**TASK DETAILS**. If a line in the entries contains the word "frametitle", list it.

· · · · ·

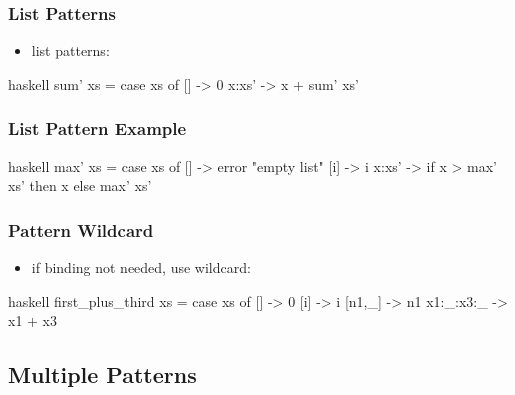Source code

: \documentclass[dvipsnames]{beamer}
\theoremstyle{plain}
\begin{document}
\begin{frame}[fragile]
  \frametitle{List Patterns}

  \begin{itemize}
    \item list patterns:\\
  \end{itemize}

  \pause
  \begin{example}
    \begin{pygments}{haskell}
sum' xs =
    case xs of
      [] -> 0
      x:xs' -> x + sum' xs'
    \end{pygments}
  \end{example}
\end{frame}

\begin{frame}[fragile]
  \frametitle{List Pattern Example}

  \begin{example}
    \pause
    \begin{pygments}{haskell}
max' xs =
    case xs of
      [] -> error "empty list"
      [i] -> i
      x:xs' -> if x > max' xs' then x else max' xs'
    \end{pygments}
  \end{example}
\end{frame}

\begin{frame}[fragile]
  \frametitle{Pattern Wildcard}

  \begin{itemize}
    \item if binding not needed, use wildcard: 
  \end{itemize}

  \begin{example}
    \pause
    \begin{pygments}{haskell}
first_plus_third xs =
    case xs of
      [] -> 0
      [i] -> i
      [n1,_] -> n1
      x1:_:x3:_ -> x1 + x3
    \end{pygments}
  \end{example}
\end{frame}

\subsection{Multiple Patterns}
\end{document}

· · · · ·

**ANSWER FOR THE TASK**.
  \frametitle{List Patterns}
  \frametitle{List Pattern Example}
  \frametitle{Pattern Wildcard}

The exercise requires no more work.